В прошлом мистер Уинтроп зарабатывал на жизнь продажей старинных карт и гравюр, теперь же полностью перешел на ремонт старых часов. Он целые дни проводил в мастерской в задней части дома. Там, не смолкая, играла джазовая музыка, хриплые стоны саксофона перемежались треском старого калорифера, который не выключался никогда, за исключением разве что особенно жаркого лета.

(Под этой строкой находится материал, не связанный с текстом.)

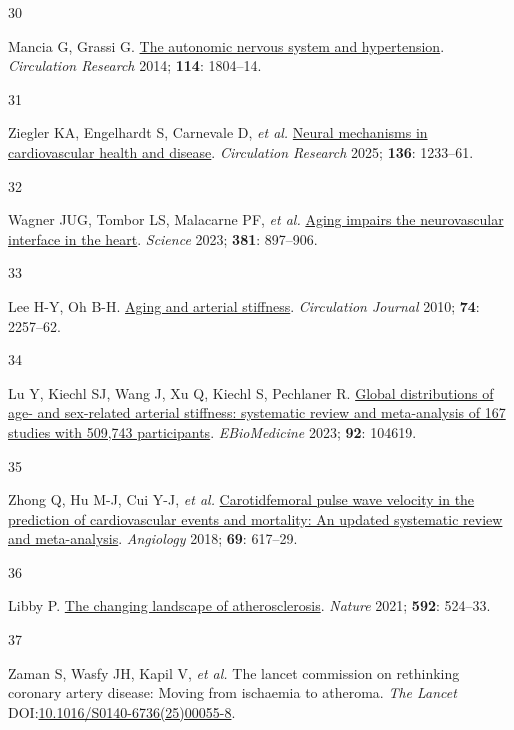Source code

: \documentclass[
  a4paper,
  headsepline=true,
  open=left]{scrbook}
\newlength{\cslhangindent}
\newlength{\csllabelwidth}
\newlength{\cslentryspacingunit} %
\newenvironment{CSLReferences}[2] %
 {%
  \setlength{\parindent}{0pt}
  \ifodd #1
  \let\oldpar\par
  \def\par{\hangindent=\cslhangindent\oldpar}
  \fi
  \setlength{\parskip}{#2\cslentryspacingunit}
 }%
 {}
\newcommand{\CSLLeftMargin}[1]{\parbox[t]{\csllabelwidth}{#1}}
\newcommand{\CSLRightInline}[1]{\parbox[t]{\linewidth - \csllabelwidth}{#1}\break}
\begin{document}
\begin{CSLReferences}{0}{0}
\leavevmode{}%
\CSLLeftMargin{30 }%
\CSLRightInline{Mancia G, Grassi G.
\href{https://doi.org/10.1161/CIRCRESAHA.114.302524}{The autonomic
nervous system and hypertension}. \emph{Circulation Research} 2014;
\textbf{114}: 1804--14.}

\leavevmode{}%
\CSLLeftMargin{31 }%
\CSLRightInline{Ziegler KA, Engelhardt S, Carnevale D, \emph{et al.}
\href{https://doi.org/10.1161/CIRCRESAHA.125.325580}{Neural mechanisms
in cardiovascular health and disease}. \emph{Circulation Research} 2025;
\textbf{136}: 1233--61.}

\leavevmode{}%
\CSLLeftMargin{32 }%
\CSLRightInline{Wagner JUG, Tombor LS, Malacarne PF, \emph{et al.}
\href{https://doi.org/10.1126/science.ade4961}{Aging impairs the
neurovascular interface in the heart}. \emph{Science} 2023;
\textbf{381}: 897--906.}

\leavevmode{}%
\CSLLeftMargin{33 }%
\CSLRightInline{Lee H-Y, Oh B-H.
\href{https://doi.org/10.1253/circj.CJ-10-0910}{Aging and arterial
stiffness}. \emph{Circulation Journal} 2010; \textbf{74}: 2257--62.}

\leavevmode{}%
\CSLLeftMargin{34 }%
\CSLRightInline{Lu Y, Kiechl SJ, Wang J, Xu Q, Kiechl S, Pechlaner R.
\href{https://doi.org/10.1016/j.ebiom.2023.104619}{Global distributions
of age- and sex-related arterial stiffness: systematic review and
meta-analysis of 167 studies with 509,743 participants}.
\emph{EBioMedicine} 2023; \textbf{92}: 104619.}

\leavevmode{}%
\CSLLeftMargin{35 }%
\CSLRightInline{Zhong Q, Hu M-J, Cui Y-J, \emph{et al.}
\href{https://doi.org/10.1177/0003319717742544}{Carotid{\textendash}femoral
pulse wave velocity in the prediction of cardiovascular events and
mortality: An updated systematic review and meta-analysis}.
\emph{Angiology} 2018; \textbf{69}: 617--29.}

\leavevmode{}%
\CSLLeftMargin{36 }%
\CSLRightInline{Libby P.
\href{https://doi.org/10.1038/s41586-021-03392-8}{The changing landscape
of atherosclerosis}. \emph{Nature} 2021; \textbf{592}: 524--33.}

\leavevmode{}%
\CSLLeftMargin{37 }%
\CSLRightInline{Zaman S, Wasfy JH, Kapil V, \emph{et al.} The lancet
commission on rethinking coronary artery disease: Moving from ischaemia
to atheroma. \emph{The Lancet}
DOI:\href{https://doi.org/10.1016/S0140-6736(25)00055-8}{10.1016/S0140-6736(25)00055-8}.}


\end{CSLReferences}
\end{document}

В распоряжение Кейт была предоставлена ниша на промежуточной лестничной площадке. В нише теснились видавшая виды электроплита и растрескавшаяся раковина. Кроме этого, к «удобствам» относилась личная ванная. Впервые заглянув туда, Кейт отшатнулась — ей еще не приходилось видеть санузел в таком запущенном состоянии.
— Кто у вас убирает?!
— Вы, если угодно, — ответил мистер Уинтроп, пожимая плечами.
Все это не умаляло, однако, достоинств самих комнат. Они были на редкость приветливые. Солнце не попадало туда, но света было достаточно. Предыдущий квартиросъемщик почти закончил перекраску зловещих фиолетовых обоев в кремовый цвет. Мебель, хотя и ветхая, была викторианской, солидной, в том числе два глубоких, почти не продавленных кресла. Для пробы присев в одно из них, Кейт представила в другом Джосс: вот они мирно, рядком, сидят перед электрокамином, а на столе ваза с первоцветами…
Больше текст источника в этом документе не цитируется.